Thursday 15 March 2012

tharke420><>< Taxes from A to Z: K Is For Kiddie Tax

Taxes from A to Z: K Is For Kiddie Tax

 

It’s no secret that Congress is concerned about tax fraud. With loopholes and exceptions galore (all, ahem, actually created by Congress), Congress believes that taxpayers are trying to evade taxes left and right. And who among these thieving schemers are the worst offenders? These folks:


That’s right, kids.
In 1986, Congress was so concerned about kids cheating the system (okay, really, kids and their parents), that they enacted the so-called “kiddie tax.” The idea behind the kiddie tax was that by taxing a child’s passive income (from, say, investments) at the same rate as that of their parents, there would be little to no incentive to shift income.
I’m not so sure the plan to strip motivation from shifting income worked.

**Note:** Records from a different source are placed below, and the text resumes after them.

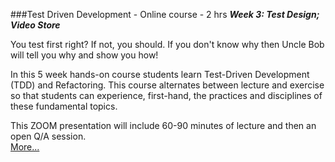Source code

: ###Test Driven Development - Online course - 2 hrs
***Week 3: Test Design; Video Store***

You test first right? If not, you should. 
If you don't know why then Uncle Bob will tell you why and
show you how!

In this 5 week hands-on course students learn Test-Driven Development 
(TDD) and Refactoring. This course alternates between lecture and 
exercise so that students can experience, first-hand, 
the practices and disciplines of these fundamental topics.

This ZOOM presentation
will include 60-90 minutes of lecture and then an 
open Q/A session.  
[More...](https://www.eventbrite.com/e/tdd-test-driven-development-wednesday-webinar-with-uncle-bob-5-weeks-registration-135905082761)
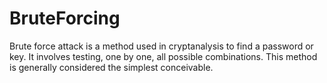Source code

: # BruteForcing
Brute force attack is a method used in cryptanalysis to find a password or key. It involves testing, one by one, all possible combinations. This method is generally considered the simplest conceivable.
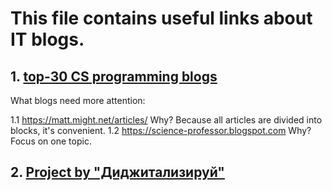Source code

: # This file contains useful links about IT blogs.

## 1. [top-30 CS programming blogs](https://tproger.ru/translations/top-30-computer-science-programming-blogs/)

What blogs need more attention:

  1.1 https://matt.might.net/articles/
  Why? Because all articles are divided into blocks, it's convenient.
  1.2 https://science-professor.blogspot.com
  Why? Focus on one topic.
  
## 2. [Project by "Диджитализируй"](https://github.com/alexey-goloburdin/thanks)


  
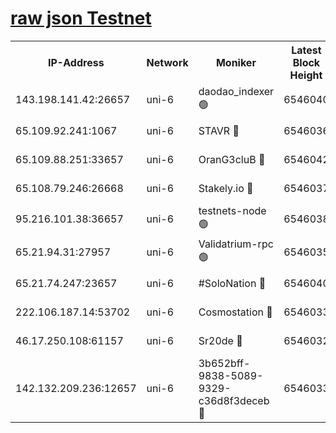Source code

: [raw json Testnet](https://rpc-check.junot.stavr.tech/junot/rpc-junot-result.json)
=


<table><tr><th>IP-Address</th><th>Network</th><th>Moniker</th><th>Latest Block Height</th><th>Earliest Block Height</th><th>Catching Up</th><th>Tx Index</th><th>Voting Power</th><th>Scan Time</th></tr><tr><td>143.198.141.42:26657</td><td>uni-6</td><td>daodao_indexer 🟢</td><td>6546040</td><td>1</td><td>False</td><td>off</td><td>0</td><td>2023-12-29T23:30:14.542142008UTC</td></tr><tr><td>65.109.92.241:1067</td><td>uni-6</td><td>STAVR 🔴</td><td>6546036</td><td>1138541</td><td>False</td><td>on</td><td>6042</td><td>2023-12-29T23:30:04.341376996UTC</td></tr><tr><td>65.109.88.251:33657</td><td>uni-6</td><td>OranG3cluB 🔴</td><td>6546042</td><td>1138541</td><td>False</td><td>on</td><td>11</td><td>2023-12-29T23:30:19.028132702UTC</td></tr><tr><td>65.108.79.246:26668</td><td>uni-6</td><td>Stakely.io 🔴</td><td>6546037</td><td>1570872</td><td>False</td><td>on</td><td>1358933</td><td>2023-12-29T23:30:04.706395088UTC</td></tr><tr><td>95.216.101.38:36657</td><td>uni-6</td><td>testnets-node 🟢</td><td>6546038</td><td>1615130</td><td>False</td><td>on</td><td>0</td><td>2023-12-29T23:30:07.164050580UTC</td></tr><tr><td>65.21.94.31:27957</td><td>uni-6</td><td>Validatrium-rpc 🟢</td><td>6546035</td><td>2943363</td><td>False</td><td>on</td><td>0</td><td>2023-12-29T23:29:59.809728767UTC</td></tr><tr><td>65.21.74.247:23657</td><td>uni-6</td><td>#SoloNation 🔴</td><td>6546040</td><td>5208001</td><td>False</td><td>on</td><td>112</td><td>2023-12-29T23:30:13.607895053UTC</td></tr><tr><td>222.106.187.14:53702</td><td>uni-6</td><td>Cosmostation 🔴</td><td>6546033</td><td>5344501</td><td>False</td><td>on</td><td>110003</td><td>2023-12-29T23:29:57.367109114UTC</td></tr><tr><td>46.17.250.108:61157</td><td>uni-6</td><td>Sr20de 🔴</td><td>6546032</td><td>6419777</td><td>False</td><td>on</td><td>28</td><td>2023-12-29T23:29:51.645080615UTC</td></tr><tr><td>142.132.209.236:12657</td><td>uni-6</td><td>3b652bff-9838-5089-9329-c36d8f3deceb 🔴</td><td>6546033</td><td>6531280</td><td>False</td><td>on</td><td>157563</td><td>2023-12-29T23:29:55.986682970UTC</td></tr></table>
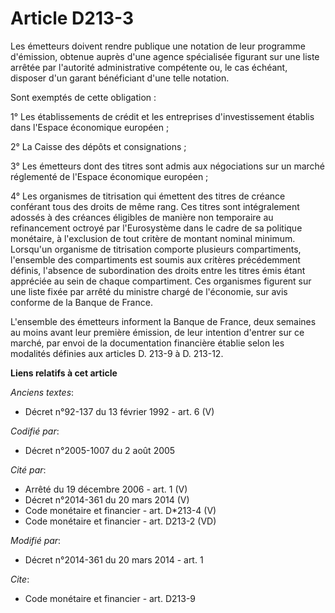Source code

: # Article D213-3

Les émetteurs doivent rendre publique une notation de leur programme d'émission, obtenue auprès d'une agence spécialisée
figurant sur une liste arrêtée par l'autorité administrative compétente ou, le cas échéant, disposer d'un garant bénéficiant
d'une telle notation. 

Sont exemptés de cette obligation : 

1° Les établissements de crédit et les entreprises d'investissement établis dans l'Espace économique européen ; 

2° La Caisse des dépôts et consignations ; 

3° Les émetteurs dont des titres sont admis aux négociations sur un marché réglementé de l'Espace économique européen ; 

4° Les organismes de titrisation qui émettent des titres de créance conférant tous des droits de même rang. Ces titres sont
intégralement adossés à des créances éligibles de manière non temporaire au refinancement octroyé par l'Eurosystème dans le
cadre de sa politique monétaire, à l'exclusion de tout critère de montant nominal minimum. Lorsqu'un organisme de titrisation
comporte plusieurs compartiments, l'ensemble des compartiments est soumis aux critères précédemment définis, l'absence de
subordination des droits entre les titres émis étant appréciée au sein de chaque compartiment. Ces organismes figurent sur
une liste fixée par arrêté du ministre chargé de l'économie, sur avis conforme de la Banque de France.

L'ensemble des émetteurs informent la Banque de France, deux semaines au moins avant leur première émission, de leur
intention d'entrer sur ce marché, par envoi de la documentation financière établie selon les modalités définies aux articles
D. 213-9 à D. 213-12.

**Liens relatifs à cet article**

_Anciens textes_:

  - Décret n°92-137 du 13 février 1992 - art. 6 (V)

_Codifié par_:

  - Décret n°2005-1007 du 2 août 2005

_Cité par_:

  - Arrêté du 19 décembre 2006 - art. 1 (V)
  - Décret n°2014-361 du 20 mars 2014 (V)
  - Code monétaire et financier - art. D*213-4 (V)
  - Code monétaire et financier - art. D213-2 (VD)

_Modifié par_:

  - Décret n°2014-361 du 20 mars 2014 - art. 1

_Cite_:

  - Code monétaire et financier - art. D213-9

What did happen, however, is that parents all over the country have scrambled since to figure out the kiddie tax. The rules can be tricky and depend on a number of factors, including the age of the children, as well as the amount and source of the income.
The general rule for children and other dependents is that if income is earned and it is less than $5,700, there’s no need for that child to file a federal income tax return. Earned income is income made from wages, salary or self-employment (a quick caution, though, that if a taxpayer is subject to SE tax, the threshold is generally $400 of net earnings); tips are also considered earned income.
Even if your child doesn’t have to file his or her own federal income tax return, he or she may want to file if federal income tax was withheld from his or her check. This doesn’t usually happen for odd gigs like babysitting but withholding might have been required at a “real” job that draws a regular paycheck. Your child might also want to file if he or she qualifies for certain credits which would result in a refund; remember that earned income is taxable at the child’s own rate.
The rules are different when income is unearned, which generally means income from dividends and interest. For children under the age of 18, or under the age of 23 while a full time student, the first $950 is considered tax-free and the next $950 is taxed at the child’s rate. Unearned income over $1,900 is taxed at the child’s parents’ tax rate. Income which is taxed at the child’s parents’ tax rate does not necessarily mean that the income has to be included on the parents’ tax return; the child can opt to file a separate return (and in fact, that can sometimes be preferable for all kinds of reasons, including the dreaded AMT).
That, of course, assumes that everything is easy. Sometimes, arrangements aren’t so clear cut. In the event that the child’s parents are divorced, generally, the kiddie tax is reported on the custodial parent’s tax return. In the event that the child’s parents are unmarried – and have never been married to each other – or if the child’s parents are married but filing separate, the kiddie tax is calculated using the parent’s return with the highest taxable income.
Keep in mind that these rules apply to children who are dependents. Those who are not dependents because of their age or filing status (such as children who are married), level of support or those who are emancipated have a different set of rules. For example, children whose earned income is more than half the cost of their support are not subject to the kiddie tax rules – that means that Willow Smith can breathe a sigh relief.